▶ [WHAT THE TASK REQUIRES] The expected answer is the set of lines in the data below between the line holding "- **Readable**" and the line holding "- **Duplex**", inclusive, written out exactly.

Saved data entries
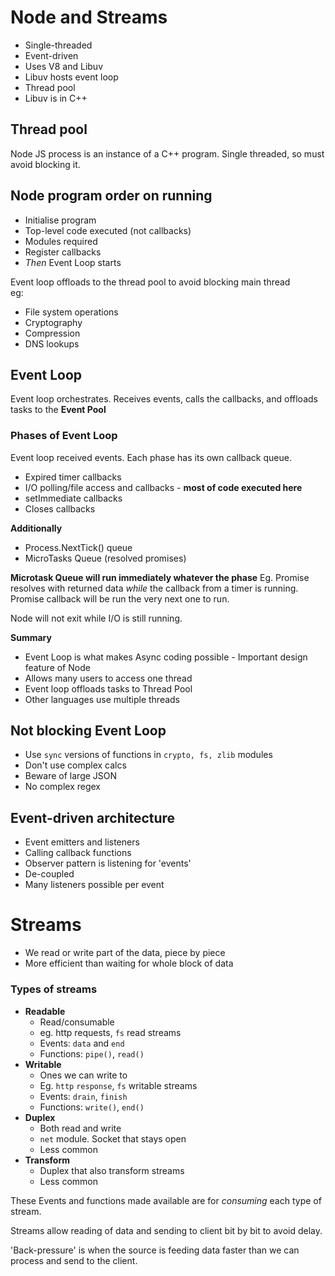 # Node and Streams

- Single-threaded
- Event-driven
- Uses V8 and Libuv
- Libuv hosts event loop
- Thread pool
- Libuv is in C++

## Thread pool

Node JS process is an instance of a C++ program.
Single threaded, so must avoid blocking it.

## Node program order on running

- Initialise program
- Top-level code executed (not callbacks)
- Modules required
- Register callbacks
- _Then_ Event Loop starts

Event loop offloads to the thread pool to avoid blocking main thread  
eg:

- File system operations
- Cryptography
- Compression
- DNS lookups

## Event Loop

Event loop orchestrates. Receives events, calls the callbacks, and offloads tasks to the **Event Pool**

### Phases of Event Loop

Event loop received events.
Each phase has its own callback queue.

- Expired timer callbacks
- I/O polling/file access and callbacks - **most of code executed here**
- setImmediate callbacks
- Closes callbacks

**Additionally**

- Process.NextTick() queue
- MicroTasks Queue (resolved promises)

**Microtask Queue will run immediately whatever the phase**
Eg. Promise resolves with returned data _while_ the callback from a timer is running.
Promise callback will be run the very next one to run.

Node will not exit while I/O is still running.

**Summary**

- Event Loop is what makes Async coding possible - Important design feature of Node
- Allows many users to access one thread
- Event loop offloads tasks to Thread Pool
- Other languages use multiple threads

## Not blocking Event Loop

- Use `sync` versions of functions in `crypto, fs, zlib` modules
- Don't use complex calcs
- Beware of large JSON
- No complex regex

## Event-driven architecture

- Event emitters and listeners
- Calling callback functions
- Observer pattern is listening for 'events'
- De-coupled
- Many listeners possible per event

# Streams

- We read or write part of the data, piece by piece
- More efficient than waiting for whole block of data

### Types of streams

- **Readable**
  - Read/consumable
  - eg. http requests, `fs` read streams
  - Events: `data` and `end`
  - Functions: `pipe()`, `read()`
- **Writable**
  - Ones we can write to
  - Eg. `http` `response`, `fs` writable streams
  - Events: `drain`, `finish`
  - Functions: `write()`, `end()`
- **Duplex**
  - Both read and write
  - `net` module. Socket that stays open
  - Less common
- **Transform**
  - Duplex that also transform streams
  - Less common

These Events and functions made available are for *consuming* each type of stream.

Streams allow reading of data and sending to client bit by bit to avoid delay.

'Back-pressure' is when the source is feeding data faster than we can process and send to the client.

▶ [SOLUTION TO THE PROBLEM]
- **Readable**
  - Read/consumable
  - eg. http requests, `fs` read streams
  - Events: `data` and `end`
  - Functions: `pipe()`, `read()`
- **Writable**
  - Ones we can write to
  - Eg. `http` `response`, `fs` writable streams
  - Events: `drain`, `finish`
  - Functions: `write()`, `end()`
- **Duplex**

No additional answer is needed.